Francois Legault framed the talks in terms of the old Newfoundland nationalist myth about the 1969 deal and Andrew Furey and every commentator and reporter and politician was only too happy to play along with the foolishness. Furey’s Genius Committee gave him some sort of advice, which he likely ignored, which is what Andrew Furey has done with every one of his dream team committees since he took office.
Furey himself started negotiations and never told the people of the province he was negotiating, let alone what generally the government wanted. Literally everything reported by any media in Newfoundland and Labrador about the talks has come from Quebec first with some little comment coming later from Newfoundland and Labrador.
Everything.
So Quebec has set the agenda from the start.
In that context, it is very hard for Newfoundland and Labrador to get anything other than what Quebec is prepared to offer. And frankly, all Quebec has to do is make it look like they have given something to atone for the imaginary 1969 contract to let Andrew Furey claim victory, call the election, and get on to whatever he really wants to do with himself.

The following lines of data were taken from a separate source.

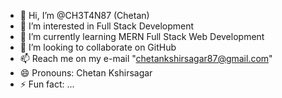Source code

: - 👋 Hi, I’m @CH3T4N87 (Chetan)
- 👀 I’m interested in Full Stack Development
- 🌱 I’m currently learning MERN Full Stack Web Development
- 💞️ I’m looking to collaborate on GitHub
- 📫 Reach me on my e-mail "chetankshirsagar87@gmail.com"
- 😄 Pronouns: Chetan Kshirsagar
- ⚡ Fun fact: ...

<!---
CH3T4N87/CH3T4N87 is a ✨ special ✨ repository because its `README.md` (this file) appears on your GitHub profile.
You can click the Preview link to take a look at your changes.
--->
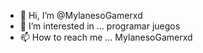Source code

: - 👋 Hi, I’m @MylanesoGamerxd
- 👀 I’m interested in ... programar juegos
- 📫 How to reach me ... MylanesoGamerxd

<!---
MylanesoGamerxd/MylanesoGamerxd is a ✨ special ✨ repository because its `README.md` (this file) appears on your GitHub profile.
You can click the Preview link to take a look at your changes.
--->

To meet that test, Legault merely has to offer some amount for electricity above two tenths of a cent a kilowatt hour. For his own side, he would want to keep things below three cents. There’s a lot of room in there for a deal. But while the number would be larger, the 1969 agreement would otherwise be intact.
The 1969 contract as it developed after 1975 is basically a deal by which the two shareholders split the electricity between the two and pay the bare minimum for it. They both resell it to their own consumers at inflated prices. In Newfoundland and Labrador, Muskrat Falls reflects precisely this philosophy and NALCOR and Andrew Furey have locked it in place.
All the talk of enlarging Churchill Falls is great. There’s a huge amount of water available and adding more generation has been a goal for decades. Add Gull Island to the mix. Wonderful stuff.
But if all you do is split the power between the shareholders and pay the least possible for it, then you have nothing but 1969 all over again. This is exactly what Newfoundland and Labrador is doing. There is no sign it is doing anything else.
This is crucial because even if Newfoundland and Labrador takes much more electricity based on whatever utterly nonsensical estimates of demand NALCOR has cooked up - as it has always done - and more besides, there is no way to get that electricity anywhere. NALCOR cannot meet existing demands in Labrador. Its link to the island does not work properly. And it does not have the transmission lines to get the electricity through Quebec to other markets, if it could even consider doing that.
Plus the government crowd are talking about hydrogen projects, confusing them with wind generation, have no idea at all what the domestic need is and will be, and are also purposely ignoring wind potential in Labrador, none of which enters into any of the limited public talk about Labrador hydro-electricity.
That limited public talk is the bit we should be worried about. Andrew Furey’s chronic refusal to be accountable to the people of Newfoundland and Labrador is among the most worrisome traits he has. The opposition parties are also useless. Pea Sea leader Tony Wakeham only wants the deal debated after it is done and unchangeable. This is Dwight Ball, circa 2012, who called for a debate only because he wanted the chance to show his enthusiastic support for Danny’s fiasco. There have been no comments from local experts of any kind, save for people like Bern Coffey or me earlier this year. The others stayed silent or were co-opted with seats on this that or another of Furey’s committees of sham advisors.
Whatever comes out of the secret talks between Newfoundland and Labrador and Quebec, people like Andrew Furey will call it great, historic, transformative or whatever other words they need to use so that it fits *their* needs to get what *they* want, which is precisely what happened with Muskrat Falls. The result with serve the corporate interests of NALCOR and any other businesses involved. It will meet the political needs of whoever is in power. Others will support the deal because, as with Muskrat Falls, they can profit from it and then blame it on others.
And while AllNL has done a great job of reporting last week on Andrew Furey’s latest comments about the deal he is cooking up entirely in secret, remember that Francois Legault told everyone in Newfoundland and Labrador about it first.
Getting to a good deal where both parties can secure considerable benefits by exporting hydroelectric power is challenging when every province and state hopes to be self-sufficient in electricity generation. The general options for self-sufficiency are wind power, small nuclear reactors, and solar power. I expect that technological change will rapidly develop and disrupt the older technology of hydroelectric generation and its transmission to markets.